**WHAT NEEDS TO BE DONE:** Up to and including the line that holds "- **Local only**: All", copy every line of the records below exactly, starting at the first; leave pictures out.

Saved entries:
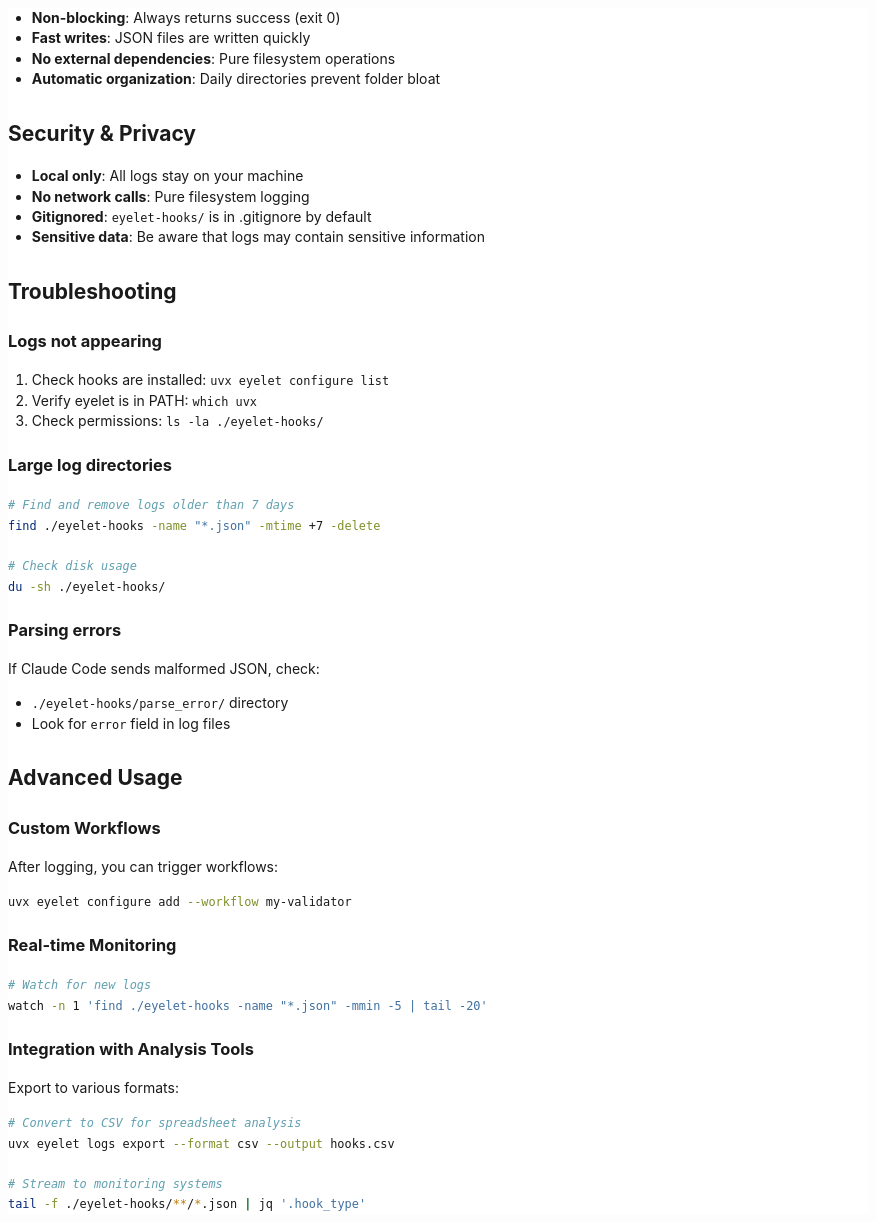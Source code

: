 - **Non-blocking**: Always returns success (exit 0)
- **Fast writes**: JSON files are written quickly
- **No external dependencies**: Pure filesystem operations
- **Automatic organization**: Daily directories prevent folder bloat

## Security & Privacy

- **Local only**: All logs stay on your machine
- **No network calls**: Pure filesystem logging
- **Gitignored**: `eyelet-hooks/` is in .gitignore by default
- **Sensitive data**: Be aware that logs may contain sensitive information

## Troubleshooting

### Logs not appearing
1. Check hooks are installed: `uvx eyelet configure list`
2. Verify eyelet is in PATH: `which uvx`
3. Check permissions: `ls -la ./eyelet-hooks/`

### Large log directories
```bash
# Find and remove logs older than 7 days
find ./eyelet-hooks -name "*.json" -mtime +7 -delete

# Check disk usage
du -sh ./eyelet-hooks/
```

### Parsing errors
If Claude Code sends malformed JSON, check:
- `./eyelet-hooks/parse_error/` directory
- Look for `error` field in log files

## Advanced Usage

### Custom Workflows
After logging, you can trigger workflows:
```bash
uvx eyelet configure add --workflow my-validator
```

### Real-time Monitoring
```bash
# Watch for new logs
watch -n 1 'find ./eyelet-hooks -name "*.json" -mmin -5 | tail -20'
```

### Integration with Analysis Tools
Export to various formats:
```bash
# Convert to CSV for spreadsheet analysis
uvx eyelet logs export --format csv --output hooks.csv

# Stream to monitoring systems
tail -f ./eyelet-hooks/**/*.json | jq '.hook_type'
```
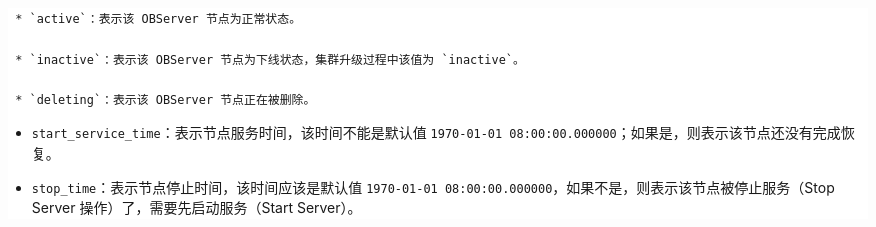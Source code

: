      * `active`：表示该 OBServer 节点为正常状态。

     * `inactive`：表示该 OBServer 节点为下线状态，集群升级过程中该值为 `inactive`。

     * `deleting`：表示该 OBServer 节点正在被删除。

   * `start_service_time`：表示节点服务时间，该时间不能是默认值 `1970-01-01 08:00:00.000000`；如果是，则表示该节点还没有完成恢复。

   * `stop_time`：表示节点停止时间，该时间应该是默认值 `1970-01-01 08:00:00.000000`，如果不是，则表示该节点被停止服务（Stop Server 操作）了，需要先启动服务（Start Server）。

**TASK SOLUTION:**
Source code

: - **Non-blocking**: Always returns success (exit 0)
- **Fast writes**: JSON files are written quickly
- **No external dependencies**: Pure filesystem operations
- **Automatic organization**: Daily directories prevent folder bloat

## Security & Privacy

- **Local only**: All logs stay on your machine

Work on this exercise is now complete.